RECORD SET:
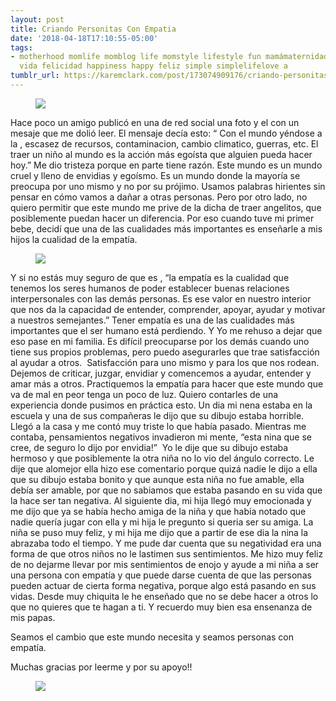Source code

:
 ```yaml
---
layout: post
title: Criando Personitas Con Empatia
date: '2018-04-18T17:10:55-05:00'
tags:
- motherhood momlife momblog life momstyle lifestyle fun mamámaternidad diversion
  vida felicidad happiness happy feliz simple simplelifelove a
tumblr_url: https://karemclark.com/post/173074909176/criando-personitas-con-empatia
---
```

<figure class="tmblr-full" data-orig-height="3960" data-orig-width="2640"><img src="https://64.media.tumblr.com/b738a2642a5c1b068ea52d5bdfe2192a/tumblr_inline_p7eie86hdB1t4qra9_540.jpg" data-orig-height="3960" data-orig-width="2640"></figure>

Hace poco un amigo publicó en una de red social una foto y el con un mesaje que me dolió leer. El mensaje decía esto: “ Con el mundo yéndose a la $%##$, escasez de recursos, contaminacion, cambio climatico, guerras, etc. El traer un niño al mundo es la acción más egoísta que alguien pueda hacer hoy.” Me dio tristeza porque en parte tiene razón. Este mundo es un mundo cruel y lleno de envidias y egoísmo. Es un mundo donde la mayoría se preocupa por uno mismo y no por su prójimo. Usamos palabras hirientes sin pensar en cómo vamos a dañar a otras personas. Pero por otro lado, no quiero permitir que este mundo me prive de la dicha de traer angelitos, que posiblemente puedan hacer un diferencia. Por eso cuando tuve mi primer bebe, decidí que una de las cualidades más importantes es enseñarle a mis hijos la cualidad de la empatía.

<figure class="tmblr-full" data-orig-height="2640" data-orig-width="3960"><img src="https://64.media.tumblr.com/adebe71dad72b4ceeb7647b260891a59/tumblr_inline_p7eiesmn9X1t4qra9_540.jpg" data-orig-height="2640" data-orig-width="3960"></figure>

Y si no estás muy seguro de que es , “la empatía es la cualidad que tenemos los seres humanos de poder establecer buenas relaciones interpersonales con las demás personas. Es ese valor en nuestro interior que nos da la capacidad de entender, comprender, apoyar, ayudar y motivar a nuestros semejantes.” Tener empatía es una de las cualidades más importantes que el ser humano está perdiendo. Y Yo me rehuso a dejar que eso pase en mi familia. Es difícil preocuparse por los demás cuando uno tiene sus propios problemas, pero puedo asegurarles que trae satisfacción al ayudar a otros. &nbsp;Satisfacción para uno mismo y para los que nos rodean. Dejemos de criticar, juzgar, envidiar y comencemos a ayudar, entender y amar más a otros. Practiquemos la empatía para hacer que este mundo que va de mal en peor tenga un poco de luz. Quiero contarles de una experiencia donde pusimos en práctica esto. Un dia mi nena estaba en la escuela y una de sus compañeras le dijo que su dibujo estaba horrible. Llegó a la casa y me contó muy triste lo que había pasado. Mientras me contaba, pensamientos negativos invadieron mi mente, “esta nina que se cree, de seguro lo dijo por envidia!” &nbsp;Yo le dije que su dibujo estaba hermoso y que posiblemente la otra niña no lo vio del ángulo correcto. Le dije que alomejor ella hizo ese comentario porque quizá nadie le dijo a ella que su dibujo estaba bonito y que aunque esta niña no fue amable, ella debía ser amable, por que no sabiamos que estaba pasando en su vida que la hace ser tan negativa. Al siguiente dia, mi hija llegó muy emocionada y me dijo que ya se había hecho amiga de la niña y que había notado que nadie quería jugar con ella y mi hija le pregunto si queria ser su amiga. La niña se puso muy feliz, y mi hija me dijo que a partir de ese dia la nina la abrazaba todo el tiempo. Y me pude dar cuenta que su negatividad era una forma de que otros niños no le lastimen sus sentimientos. Me hizo muy feliz de no dejarme llevar por mis sentimientos de enojo y ayude a mi niña a ser una persona con empatía y que puede darse cuenta de que las personas pueden actuar de cierta forma negativa, porque algo está pasando en sus vidas. Desde muy chiquita le he enseñado que no se debe hacer a otros lo que no quieres que te hagan a ti. Y recuerdo muy bien esa ensenanza de mis papas.

Seamos el cambio que este mundo necesita y seamos personas con empatía.

Muchas gracias por leerme y por su apoyo!!

<figure class="tmblr-full" data-orig-height="2640" data-orig-width="3960"><img src="https://64.media.tumblr.com/5097607b28877ec7fa7dd47fae59865c/tumblr_inline_p7eiegWdTq1t4qra9_540.jpg" data-orig-height="2640" data-orig-width="3960"></figure>
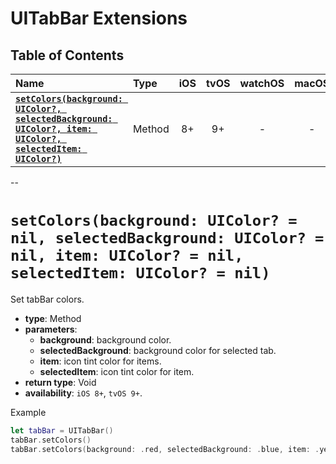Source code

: # UITabBar Extensions

## Table of Contents

| Name | Type | iOS | tvOS | watchOS | macOS |
|:--- | :--- | :---: | :---: | :---: | :---: |
| [**`setColors(background: UIColor?, selectedBackground: UIColor?, item: UIColor?, selectedItem: UIColor?)`**](#setcolorsbackground-uicolor--nil-selectedbackground-uicolor--nil-item-uicolor--nil-selecteditem-uicolor--nil) | Method | 8+ | 9+ | - | - |

--

# `setColors(background: UIColor? = nil, selectedBackground: UIColor? = nil, item: UIColor? = nil, selectedItem: UIColor? = nil)`
Set tabBar colors.

- **type**: Method
- **parameters**:
    - **background**: background color.
    - **selectedBackground**: background color for selected tab.
    - **item**: icon tint color for items.
    - **selectedItem**: icon tint color for item.
- **return type**: Void
- **availability**: `iOS 8+`, `tvOS 9+`.

Example

```swift
let tabBar = UITabBar()
tabBar.setColors()
tabBar.setColors(background: .red, selectedBackground: .blue, item: .yellow, selectedItem: .green)
```
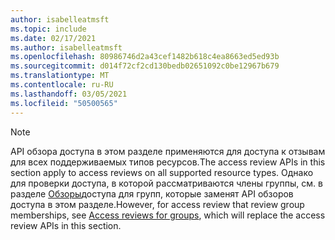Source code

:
 ```yaml
---
author: isabelleatmsft
ms.topic: include
ms.date: 02/17/2021
ms.author: isabelleatmsft
ms.openlocfilehash: 80986746d2a43cef1482b618c4ea8663ed5ed93b
ms.sourcegitcommit: d014f72cf2cd130bedb02651092c0be12967b679
ms.translationtype: MT
ms.contentlocale: ru-RU
ms.lasthandoff: 03/05/2021
ms.locfileid: "50500565"
---
```

<!-- markdownlint-disable MD041-->

>[!NOTE]
><span data-ttu-id="ea5fb-101">API обзора доступа в этом разделе применяются для доступа к отзывам для всех поддерживаемых типов ресурсов.</span><span class="sxs-lookup"><span data-stu-id="ea5fb-101">The access review APIs in this section apply to access reviews on all supported resource types.</span></span> <span data-ttu-id="ea5fb-102">Однако для проверки доступа, в которой рассматриваются члены группы, см. в разделе [Обзоры](https://docs.microsoft.com/en-us/graph/api/resources/accessreviews-root?view=graph-rest-beta)доступа для групп, которые заменят API обзоров доступа в этом разделе.</span><span class="sxs-lookup"><span data-stu-id="ea5fb-102">However, for access review that review group memberships, see [Access reviews for groups](https://docs.microsoft.com/en-us/graph/api/resources/accessreviews-root?view=graph-rest-beta), which will replace the access review APIs in this section.</span></span>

WHAT THE TASK ASKS:
The entries are to be restated word for word, and no picture should appear in the copy.

OUTPUT:
Source code

:
 ```yaml
---
layout: post
title: Criando Personitas Con Empatia
date: '2018-04-18T17:10:55-05:00'
tags:
- motherhood momlife momblog life momstyle lifestyle fun mamámaternidad diversion
  vida felicidad happiness happy feliz simple simplelifelove a
tumblr_url: https://karemclark.com/post/173074909176/criando-personitas-con-empatia
---
```

<figure class="tmblr-full" data-orig-height="3960" data-orig-width="2640"><img src="https://64.media.tumblr.com/b738a2642a5c1b068ea52d5bdfe2192a/tumblr_inline_p7eie86hdB1t4qra9_540.jpg" data-orig-height="3960" data-orig-width="2640"></figure>

Hace poco un amigo publicó en una de red social una foto y el con un mesaje que me dolió leer. El mensaje decía esto: “ Con el mundo yéndose a la $%##$, escasez de recursos, contaminacion, cambio climatico, guerras, etc. El traer un niño al mundo es la acción más egoísta que alguien pueda hacer hoy.” Me dio tristeza porque en parte tiene razón. Este mundo es un mundo cruel y lleno de envidias y egoísmo. Es un mundo donde la mayoría se preocupa por uno mismo y no por su prójimo. Usamos palabras hirientes sin pensar en cómo vamos a dañar a otras personas. Pero por otro lado, no quiero permitir que este mundo me prive de la dicha de traer angelitos, que posiblemente puedan hacer un diferencia. Por eso cuando tuve mi primer bebe, decidí que una de las cualidades más importantes es enseñarle a mis hijos la cualidad de la empatía.

<figure class="tmblr-full" data-orig-height="2640" data-orig-width="3960"><img src="https://64.media.tumblr.com/adebe71dad72b4ceeb7647b260891a59/tumblr_inline_p7eiesmn9X1t4qra9_540.jpg" data-orig-height="2640" data-orig-width="3960"></figure>

Y si no estás muy seguro de que es , “la empatía es la cualidad que tenemos los seres humanos de poder establecer buenas relaciones interpersonales con las demás personas. Es ese valor en nuestro interior que nos da la capacidad de entender, comprender, apoyar, ayudar y motivar a nuestros semejantes.” Tener empatía es una de las cualidades más importantes que el ser humano está perdiendo. Y Yo me rehuso a dejar que eso pase en mi familia. Es difícil preocuparse por los demás cuando uno tiene sus propios problemas, pero puedo asegurarles que trae satisfacción al ayudar a otros. &nbsp;Satisfacción para uno mismo y para los que nos rodean. Dejemos de criticar, juzgar, envidiar y comencemos a ayudar, entender y amar más a otros. Practiquemos la empatía para hacer que este mundo que va de mal en peor tenga un poco de luz. Quiero contarles de una experiencia donde pusimos en práctica esto. Un dia mi nena estaba en la escuela y una de sus compañeras le dijo que su dibujo estaba horrible. Llegó a la casa y me contó muy triste lo que había pasado. Mientras me contaba, pensamientos negativos invadieron mi mente, “esta nina que se cree, de seguro lo dijo por envidia!” &nbsp;Yo le dije que su dibujo estaba hermoso y que posiblemente la otra niña no lo vio del ángulo correcto. Le dije que alomejor ella hizo ese comentario porque quizá nadie le dijo a ella que su dibujo estaba bonito y que aunque esta niña no fue amable, ella debía ser amable, por que no sabiamos que estaba pasando en su vida que la hace ser tan negativa. Al siguiente dia, mi hija llegó muy emocionada y me dijo que ya se había hecho amiga de la niña y que había notado que nadie quería jugar con ella y mi hija le pregunto si queria ser su amiga. La niña se puso muy feliz, y mi hija me dijo que a partir de ese dia la nina la abrazaba todo el tiempo. Y me pude dar cuenta que su negatividad era una forma de que otros niños no le lastimen sus sentimientos. Me hizo muy feliz de no dejarme llevar por mis sentimientos de enojo y ayude a mi niña a ser una persona con empatía y que puede darse cuenta de que las personas pueden actuar de cierta forma negativa, porque algo está pasando en sus vidas. Desde muy chiquita le he enseñado que no se debe hacer a otros lo que no quieres que te hagan a ti. Y recuerdo muy bien esa ensenanza de mis papas.

Seamos el cambio que este mundo necesita y seamos personas con empatía.

Muchas gracias por leerme y por su apoyo!!

<figure class="tmblr-full" data-orig-height="2640" data-orig-width="3960"><img src="https://64.media.tumblr.com/5097607b28877ec7fa7dd47fae59865c/tumblr_inline_p7eiegWdTq1t4qra9_540.jpg" data-orig-height="2640" data-orig-width="3960"></figure>
Source code

: # UITabBar Extensions

## Table of Contents

| Name | Type | iOS | tvOS | watchOS | macOS |
|:--- | :--- | :---: | :---: | :---: | :---: |
| [**`setColors(background: UIColor?, selectedBackground: UIColor?, item: UIColor?, selectedItem: UIColor?)`**](#setcolorsbackground-uicolor--nil-selectedbackground-uicolor--nil-item-uicolor--nil-selecteditem-uicolor--nil) | Method | 8+ | 9+ | - | - |

--

# `setColors(background: UIColor? = nil, selectedBackground: UIColor? = nil, item: UIColor? = nil, selectedItem: UIColor? = nil)`
Set tabBar colors.

- **type**: Method
- **parameters**:
    - **background**: background color.
    - **selectedBackground**: background color for selected tab.
    - **item**: icon tint color for items.
    - **selectedItem**: icon tint color for item.
- **return type**: Void
- **availability**: `iOS 8+`, `tvOS 9+`.

Example

```swift
let tabBar = UITabBar()
tabBar.setColors()
tabBar.setColors(background: .red, selectedBackground: .blue, item: .yellow, selectedItem: .green)
```
Source code

:
 ```yaml
---
author: isabelleatmsft
ms.topic: include
ms.date: 02/17/2021
ms.author: isabelleatmsft
ms.openlocfilehash: 80986746d2a43cef1482b618c4ea8663ed5ed93b
ms.sourcegitcommit: d014f72cf2cd130bedb02651092c0be12967b679
ms.translationtype: MT
ms.contentlocale: ru-RU
ms.lasthandoff: 03/05/2021
ms.locfileid: "50500565"
---
```

<!-- markdownlint-disable MD041-->

>[!NOTE]
><span data-ttu-id="ea5fb-101">API обзора доступа в этом разделе применяются для доступа к отзывам для всех поддерживаемых типов ресурсов.</span><span class="sxs-lookup"><span data-stu-id="ea5fb-101">The access review APIs in this section apply to access reviews on all supported resource types.</span></span> <span data-ttu-id="ea5fb-102">Однако для проверки доступа, в которой рассматриваются члены группы, см. в разделе [Обзоры](https://docs.microsoft.com/en-us/graph/api/resources/accessreviews-root?view=graph-rest-beta)доступа для групп, которые заменят API обзоров доступа в этом разделе.</span><span class="sxs-lookup"><span data-stu-id="ea5fb-102">However, for access review that review group memberships, see [Access reviews for groups](https://docs.microsoft.com/en-us/graph/api/resources/accessreviews-root?view=graph-rest-beta), which will replace the access review APIs in this section.</span></span>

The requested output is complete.